Cape Verde has also ratified some AML/CFT-related conventions, including the 1988 UN Vienna Convention, the Suppression of Financing of Terrorism Convention and UN Palermo Convention. However, while Cape Verde has ratified the UN Convention for the Suppression of the Financing of Terrorism, it has not yet criminalized the offence of the financing of terrorism in its domestic legal system. 51. The Bank of Cape Verde is the regulator for all activities conducted by financial institutions. The Auditor General of Capital Markets is a unit within the Bank of Cape Verde. The Bank Supervision Department has issued AML regulations and has undertaken AML inspections of banks that operate in the domestic market.
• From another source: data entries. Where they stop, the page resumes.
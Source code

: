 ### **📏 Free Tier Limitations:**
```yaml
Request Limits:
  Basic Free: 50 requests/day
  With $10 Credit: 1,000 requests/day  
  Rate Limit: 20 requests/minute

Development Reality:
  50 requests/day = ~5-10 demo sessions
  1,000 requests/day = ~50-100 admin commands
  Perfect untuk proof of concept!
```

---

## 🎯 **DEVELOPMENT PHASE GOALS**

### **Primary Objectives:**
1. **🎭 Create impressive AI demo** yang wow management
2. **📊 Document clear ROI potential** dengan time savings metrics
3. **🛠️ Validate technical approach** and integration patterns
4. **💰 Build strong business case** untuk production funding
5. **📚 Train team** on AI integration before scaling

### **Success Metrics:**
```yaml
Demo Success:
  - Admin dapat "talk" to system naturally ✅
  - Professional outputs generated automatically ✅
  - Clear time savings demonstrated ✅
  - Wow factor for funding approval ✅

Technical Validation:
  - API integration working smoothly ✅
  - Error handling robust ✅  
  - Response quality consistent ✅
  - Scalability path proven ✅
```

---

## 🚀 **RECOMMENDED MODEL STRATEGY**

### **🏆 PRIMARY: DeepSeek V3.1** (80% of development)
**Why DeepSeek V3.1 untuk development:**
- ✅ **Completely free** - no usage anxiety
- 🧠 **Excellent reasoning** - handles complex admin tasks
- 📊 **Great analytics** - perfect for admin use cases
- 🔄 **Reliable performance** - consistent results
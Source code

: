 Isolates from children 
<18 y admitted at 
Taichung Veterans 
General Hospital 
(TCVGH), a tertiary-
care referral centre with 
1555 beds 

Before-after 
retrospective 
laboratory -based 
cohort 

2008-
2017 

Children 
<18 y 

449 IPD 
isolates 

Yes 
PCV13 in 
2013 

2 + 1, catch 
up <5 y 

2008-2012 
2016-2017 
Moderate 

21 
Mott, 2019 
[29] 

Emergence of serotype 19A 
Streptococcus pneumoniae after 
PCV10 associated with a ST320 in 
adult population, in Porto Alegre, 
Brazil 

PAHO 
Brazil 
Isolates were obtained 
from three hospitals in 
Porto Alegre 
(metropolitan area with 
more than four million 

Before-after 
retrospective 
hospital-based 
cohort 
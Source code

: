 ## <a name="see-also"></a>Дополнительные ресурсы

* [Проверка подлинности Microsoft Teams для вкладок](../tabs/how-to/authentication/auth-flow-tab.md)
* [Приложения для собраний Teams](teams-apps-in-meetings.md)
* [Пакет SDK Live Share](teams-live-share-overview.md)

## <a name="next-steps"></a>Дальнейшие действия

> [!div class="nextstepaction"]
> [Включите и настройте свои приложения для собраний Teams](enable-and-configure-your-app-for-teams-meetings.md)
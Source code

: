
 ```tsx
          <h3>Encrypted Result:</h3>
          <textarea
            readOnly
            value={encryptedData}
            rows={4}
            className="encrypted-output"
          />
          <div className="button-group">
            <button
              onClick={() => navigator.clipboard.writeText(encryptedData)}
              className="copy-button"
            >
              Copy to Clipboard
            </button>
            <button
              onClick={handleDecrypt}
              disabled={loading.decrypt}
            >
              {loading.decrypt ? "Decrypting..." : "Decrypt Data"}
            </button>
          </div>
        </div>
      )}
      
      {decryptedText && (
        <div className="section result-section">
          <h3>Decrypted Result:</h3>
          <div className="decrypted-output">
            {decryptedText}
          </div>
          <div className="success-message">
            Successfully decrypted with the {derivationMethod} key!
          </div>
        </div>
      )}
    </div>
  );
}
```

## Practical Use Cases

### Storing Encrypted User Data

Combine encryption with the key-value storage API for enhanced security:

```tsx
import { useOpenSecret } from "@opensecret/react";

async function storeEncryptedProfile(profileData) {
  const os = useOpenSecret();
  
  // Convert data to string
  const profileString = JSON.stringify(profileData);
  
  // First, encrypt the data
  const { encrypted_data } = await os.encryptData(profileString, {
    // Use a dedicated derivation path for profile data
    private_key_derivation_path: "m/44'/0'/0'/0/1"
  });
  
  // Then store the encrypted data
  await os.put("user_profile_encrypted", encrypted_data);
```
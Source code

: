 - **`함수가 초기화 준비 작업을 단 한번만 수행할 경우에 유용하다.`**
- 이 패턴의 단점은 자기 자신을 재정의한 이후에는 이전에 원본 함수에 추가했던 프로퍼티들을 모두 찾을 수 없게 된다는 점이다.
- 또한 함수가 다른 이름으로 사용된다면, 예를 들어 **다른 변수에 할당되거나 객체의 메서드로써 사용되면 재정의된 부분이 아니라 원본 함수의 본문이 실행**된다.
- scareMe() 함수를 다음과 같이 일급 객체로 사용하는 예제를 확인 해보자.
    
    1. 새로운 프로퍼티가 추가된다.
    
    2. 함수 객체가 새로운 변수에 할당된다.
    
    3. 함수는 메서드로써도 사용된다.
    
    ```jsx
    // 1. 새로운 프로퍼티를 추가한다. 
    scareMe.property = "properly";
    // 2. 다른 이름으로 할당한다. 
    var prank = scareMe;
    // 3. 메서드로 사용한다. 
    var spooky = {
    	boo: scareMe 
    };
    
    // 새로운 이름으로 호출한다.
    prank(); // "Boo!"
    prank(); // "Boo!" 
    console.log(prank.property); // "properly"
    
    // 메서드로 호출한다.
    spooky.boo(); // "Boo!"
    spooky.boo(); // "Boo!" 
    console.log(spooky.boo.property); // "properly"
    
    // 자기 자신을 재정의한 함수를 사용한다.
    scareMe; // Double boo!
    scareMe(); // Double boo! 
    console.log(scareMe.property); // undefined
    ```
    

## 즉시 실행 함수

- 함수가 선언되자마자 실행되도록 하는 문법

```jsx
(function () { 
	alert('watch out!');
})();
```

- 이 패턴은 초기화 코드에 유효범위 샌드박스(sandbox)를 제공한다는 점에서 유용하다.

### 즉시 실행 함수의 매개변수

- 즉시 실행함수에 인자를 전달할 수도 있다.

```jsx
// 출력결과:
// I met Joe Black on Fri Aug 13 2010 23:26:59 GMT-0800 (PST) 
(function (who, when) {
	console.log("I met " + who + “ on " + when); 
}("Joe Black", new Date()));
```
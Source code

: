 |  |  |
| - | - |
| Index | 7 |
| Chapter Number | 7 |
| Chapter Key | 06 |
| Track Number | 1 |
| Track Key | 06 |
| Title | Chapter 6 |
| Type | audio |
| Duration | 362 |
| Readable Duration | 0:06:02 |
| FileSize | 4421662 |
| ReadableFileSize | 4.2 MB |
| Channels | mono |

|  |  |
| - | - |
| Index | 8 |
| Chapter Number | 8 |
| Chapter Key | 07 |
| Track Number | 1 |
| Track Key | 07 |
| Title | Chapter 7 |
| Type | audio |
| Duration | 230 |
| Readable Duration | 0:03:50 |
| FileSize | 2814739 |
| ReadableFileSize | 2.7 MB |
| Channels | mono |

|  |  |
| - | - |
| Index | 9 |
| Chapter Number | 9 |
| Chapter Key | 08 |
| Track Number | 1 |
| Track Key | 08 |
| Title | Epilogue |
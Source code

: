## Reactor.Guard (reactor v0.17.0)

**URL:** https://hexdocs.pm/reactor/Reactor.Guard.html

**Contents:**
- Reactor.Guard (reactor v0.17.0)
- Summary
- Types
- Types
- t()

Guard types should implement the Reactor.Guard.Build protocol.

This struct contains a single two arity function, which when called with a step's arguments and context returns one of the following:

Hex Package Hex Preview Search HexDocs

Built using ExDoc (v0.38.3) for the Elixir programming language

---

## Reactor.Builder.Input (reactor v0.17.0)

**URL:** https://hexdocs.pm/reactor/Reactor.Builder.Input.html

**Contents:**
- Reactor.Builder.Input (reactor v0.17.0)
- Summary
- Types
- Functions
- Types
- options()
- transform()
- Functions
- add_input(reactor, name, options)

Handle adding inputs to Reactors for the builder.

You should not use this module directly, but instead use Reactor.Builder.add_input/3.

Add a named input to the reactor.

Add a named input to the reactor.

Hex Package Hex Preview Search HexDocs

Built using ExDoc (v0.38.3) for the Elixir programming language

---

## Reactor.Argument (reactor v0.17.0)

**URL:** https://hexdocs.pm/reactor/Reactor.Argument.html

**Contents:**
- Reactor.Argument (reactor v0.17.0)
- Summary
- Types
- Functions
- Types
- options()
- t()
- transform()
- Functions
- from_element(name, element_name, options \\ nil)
But it has not clearly defined an AML/CFT supervisory strategy and it does not have a clear perspective on the varying levels of risk across the different financial institutions and their lines of business. The Ministry of Finance and Public Administration is designated as the regulator of designated non-financial businesses and professions (DNFPBs). The Ministry has not issued any regulations or guidance to assist with the implementation of the principal AML law in respect of the covered DNFBPs. Most people who undertake some of the covered activities are generally not aware of their obligations under the AML law. 52. Furthermore, Cape Verde does not have a strong framework for national cooperation in the context of AML/CFT matters. The National Committee For Coordination on the Fight against Drugs, Organized Crime and Corruption is potentially a good foundation for such cooperation as it brings together most of the relevant government institutions. While this committee has successfully undertaken some relevant initiatives, there is no effective operational cooperation across all relevant agencies. There is some degree of interaction between the JP and the Public Prosecutor’s office which, by the nature of their functions, are compelled to collaborate on investigations and prosecutions, but there is no mechanism that governs such cooperation or ensures that it takes place in a structured and consistent way. There is little or no coordination between the Bank and the law enforcement agencies, which is reflected in the fact that the Bank issued guidelines to financial institutions for the reporting of suspicious transactions, without consulting with the JP, the agency that receives suspicious transaction reports.
Overall, while Cape Verde demonstrated a strong political commitment to combat money laundering and terrorist financing, there is still more it can do in real time, to seriously address these menaces in a coordinated and consistent manner.